By Brad Spencer
"Be careful what you wish for," replied John Stelzer after I jokingly asked the OPRF athletic director when was a good time for me to interview for the head football coaching position, vacated last week by Jim Nudera after 12 years at the helm. I knew exactly what Stelzer meant.
What many people don't understand is that coaching isn't as easy as it looks. A coach can only do so much. He can spend every waking day teaching and preaching, but if the players don't execute and/or the competition is better, then there is no winning and the reward can only be measured in effort.
After going 41-69 with just three winning seasons in his dozen years at the post, Nudera rides into the sunset banking on the effort he coached out of the hundreds of players once under his tutelage — the victories were too few to have any real value. His reward isn't a trophy, but an appreciative handshake from a former player.
"I think if you asked several coaches, you'd get the same answer," said Nudera last week. "Having a former player who is now a mature adult and outstanding citizen come up to you and say 'thanks' is very gratifying."
Measure a good high school coach however you want, but if you're basing it solely on wins and losses, then you have missed a key point: It's the high school level. I'm not saying wins and losses don't mean anything — of course they do. I'm saying they are only a part of the equation when it comes to measuring a coach's performance at this level.

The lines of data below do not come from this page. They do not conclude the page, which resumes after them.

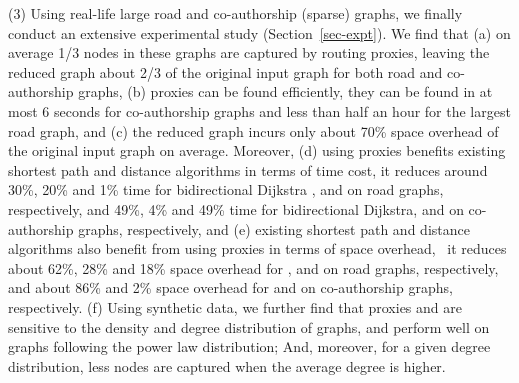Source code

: \stab (3) Using real-life large road and co-authorship (sparse) graphs, we finally conduct an extensive experimental study (Section~\ref{sec-expt}).
We find that (a) on average 1/3 nodes in these graphs are captured by routing proxies, leaving the reduced graph about 2/3 of the original input graph for both road and co-authorship graphs,  (b) proxies can be found efficiently, \eg they can be found in at most 6 seconds for co-authorship graphs and less than half an hour for the largest road graph, and (c) the reduced graph incurs only about 70\% space overhead of the original input graph on average.  Moreover, (d) using proxies benefits existing shortest path and distance algorithms in terms of time cost, \eg it reduces around 30\%, 20\% and 1\% time for  bidirectional Dijkstra \cite{LubyR89}, \arcflag \cite{MohringSSWW05} and \ah \cite{zhu2013shortest} on road graphs, respectively, and 49\%, 4\% and 49\% time for bidirectional Dijkstra, \arcflag and \tnr \cite{arz2013transit} on co-authorship graphs, respectively, %
and (e) existing shortest path and distance algorithms also benefit from using proxies in terms of space overhead, \eg\ it reduces about 62\%, 28\% and 18\% space overhead for \arcflag, \tnr and \ah on road graphs, respectively, and about 86\% and 2\% space overhead for \arcflag and \tnr on co-authorship graphs, respectively. 
%
(f) Using synthetic data, we further find that proxies and \dras are sensitive to the density and degree distribution of graphs, and perform well on graphs following the power law distribution; And, moreover, for a given degree distribution, less nodes are captured when the average degree is higher.








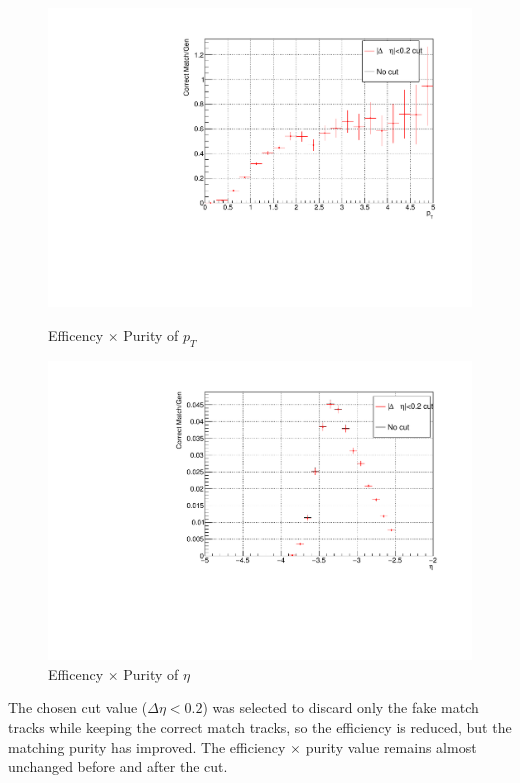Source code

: \begin{figure}[htbp]
                    \\
                    \vspace{1em}
                    \begin{minipage}{0.45\textwidth}
                            \centering
                            \includegraphics[width=\textwidth]{fig/3_5_6_effpuri_pt.pdf}
                        \caption{Efficency $\times$ Purity of $p_T$}
                    \end{minipage}
                    \hfill
                    \begin{minipage}{0.45\textwidth}
                        \centering
                        \includegraphics[width=\textwidth]{fig/3_5_6_effpuri_eta.pdf}
                        \caption{Efficency $\times$ Purity of $\eta$}
                    \end{minipage}
                \end{figure}
        
                The chosen cut value ($\Delta \eta < 0.2$) was selected to discard only the fake match tracks while keeping the correct match tracks, so the efficiency is reduced, but the matching purity has improved. The efficiency $\times$ purity value remains almost unchanged before and after the cut.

You see, high school coaches who pour their souls into their work don't fail. Nudera didn't fail at turning a high school football program around, but he didn't succeed either. What Nudera did do was make a difference in many young lives. For that, all fans, students, players and parents of the football program should be grateful. Say goodbye. Say thanks for the effort.
Nudera, only the 18th head football coach in OPRF's history, also had the stones to say it's time for someone else to have a shot at the gig. He's not being forced out. He leaves with the respect of his colleagues if not the majority of past and present parents.
"I don't use the word integrity too often when describing someone," said Stelzer, "but Jim Nudera personifies it. He is truly one of the finest people I have been associated with, an excellent coach and, more importantly, a wonderful teacher."
If Stelzer is describing the outgoing head football coach in this fashion, can you imagine what he'll think of the new head football coach?
Stelzer didn't answer my e-mail inquiring if Mike Ditka is being considered.